By week’s end, PSN trophies showed 1.2 million players—strong, but retention lagged Tsushima’s 70% Day 7 mark. Sony stayed mum, but insiders whispered course-correction: More Japanese devs for future exclusives if Yōtei falters, per That Park Place rumors. @AnimePowered canceled pre-orders over the Kirk fiasco: “Sick of left-wing violence.” @Theburningrune griped: “Certified woke dingbat mocap.”

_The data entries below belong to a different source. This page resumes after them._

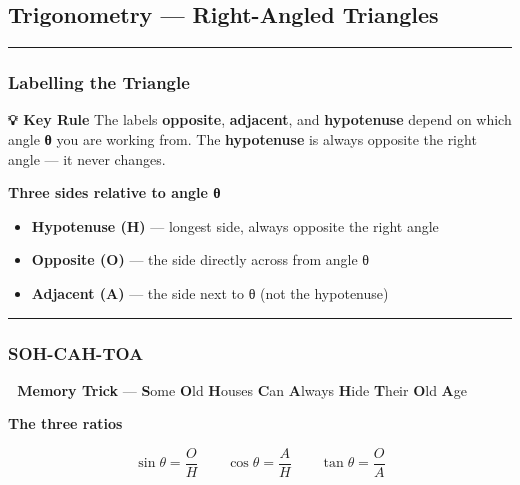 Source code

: \documentclass[
  letterpaper,
  DIV=11,
  numbers=noendperiod]{scrreprt}
\providecommand{\tightlist}{%
  \setlength{\itemsep}{0pt}\setlength{\parskip}{0pt}}
\theoremstyle{definition}
\theoremstyle{remark}
\begin{document}
\subsection*{Trigonometry --- Right-Angled
Triangles}\label{trigonometry-right-angled-triangles}

\begin{center}\rule{0.5\linewidth}{0.5pt}\end{center}

\subsubsection*{Labelling the Triangle}\label{labelling-the-triangle}

\textbf{💡 Key Rule} The labels \textbf{opposite}, \textbf{adjacent},
and \textbf{hypotenuse} depend on which angle \textbf{θ} you are working
from. The \textbf{hypotenuse} is always opposite the right angle --- it
never changes.

\textbf{Three sides relative to angle θ}

\begin{itemize}
\tightlist
\item
  \textbf{Hypotenuse (H)} --- longest side, always opposite the right
  angle
\item
  \textbf{Opposite (O)} --- the side directly across from angle θ
\item
  \textbf{Adjacent (A)} --- the side next to θ (not the hypotenuse)
\end{itemize}

\begin{center}\rule{0.5\linewidth}{0.5pt}\end{center}

\subsubsection*{SOH-CAH-TOA}\label{soh-cah-toa}

\textbf{🎯 Memory Trick} --- \textbf{S}ome \textbf{O}ld \textbf{H}ouses
\textbf{C}an \textbf{A}lways \textbf{H}ide \textbf{T}heir \textbf{O}ld
\textbf{A}ge

\textbf{The three ratios}

\[\sin\theta = \frac{O}{H} \qquad \cos\theta = \frac{A}{H} \qquad \tan\theta = \frac{O}{A}\]
\end{document}
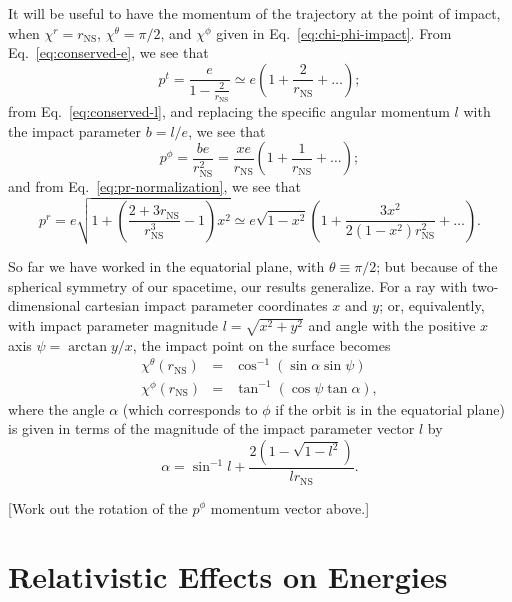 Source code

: \documentclass[modern]{aastex631}
\newcommand{\rNS}{r_\mathrm{NS}}
\begin{document}
It will be useful to have the momentum of the trajectory at the point of impact,
when $\chi^r = \rNS$, $\chi^\theta = \pi/2$, and $\chi^\phi$ given in Eq.\
\eqref{eq:chi-phi-impact}.  From Eq.\ \eqref{eq:conserved-e}, we see that 
\begin{equation}
    p^t = \frac{e}{1 - \frac{2}{\rNS}} \simeq e \left( 1 + \frac{2}{\rNS} + \ldots \right);
\end{equation}
from Eq.\ \eqref{eq:conserved-l}, and replacing the specific angular momentum
$l$ with the impact parameter $b = l/e$, we see that 
\begin{equation}
    p^\phi = \frac{b e}{\rNS^2} = \frac{x e}{\rNS} \left( 1 + \frac{1}{\rNS} + \ldots \right);
\end{equation}
and from Eq.\ \eqref{eq:pr-normalization}, we see that 
\begin{equation}
    p^r = e \sqrt{1 + \left( \frac{2 + 3 \rNS}{\rNS^3} - 1 \right) x^2} \simeq e \sqrt{1-x^2} \left( 1 + \frac{3 x^2}{2 \left( 1 - x^2 \right) \rNS^2} + \ldots \right).
\end{equation}

So far we have worked in the equatorial plane, with $\theta \equiv \pi/2$; but
because of the spherical symmetry of our spacetime, our results generalize.  For
a ray with two-dimensional cartesian impact parameter coordinates $x$ and $y$;
or, equivalently, with impact parameter magnitude $l = \sqrt{x^2 + y^2}$ and
angle with the positive $x$ axis $\psi = \arctan y/x$, the impact point on the
surface becomes 
\begin{eqnarray}
    \chi^\theta \left( \rNS \right) & = & \cos^{-1} \left( \sin \alpha \sin \psi \right)  \\
    \chi^\phi \left( \rNS \right) & = & \tan^{-1} \left( \cos \psi \tan \alpha \right),
\end{eqnarray}
where the angle $\alpha$ (which corresponds to $\phi$ if the orbit is in the
equatorial plane) is given in terms of the magnitude of the impact parameter
vector $l$ by
\begin{equation}
    \alpha = \sin^{-1} l + \frac{2 \left( 1 - \sqrt{1 - l^2} \right)}{l \rNS}.
\end{equation}

[Work out the rotation of the $p^\phi$ momentum vector above.]

\section{Relativistic Effects on Energies}
\label{sec:relativistic}
\end{document}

Is it a flop? Physically, yes—40% down amid digital dominance. But at $80-140 million revenue, it likely breaks even, unlike Concord‘s $200 million sinkhole. The woke wars hurt buzz, but quality endures: IGN’s 9/10 lauded “Atsu’s fury feels earned, not engineered.” As DLC looms—rumored Jin cameo—Sucker Punch eyes redemption. For now, Yōtei haunts: A ghost of what could be, or proof boycotts bite. Sony’s next State of Play, November 2025, may spill real numbers. Until then, the blade hangs sharp.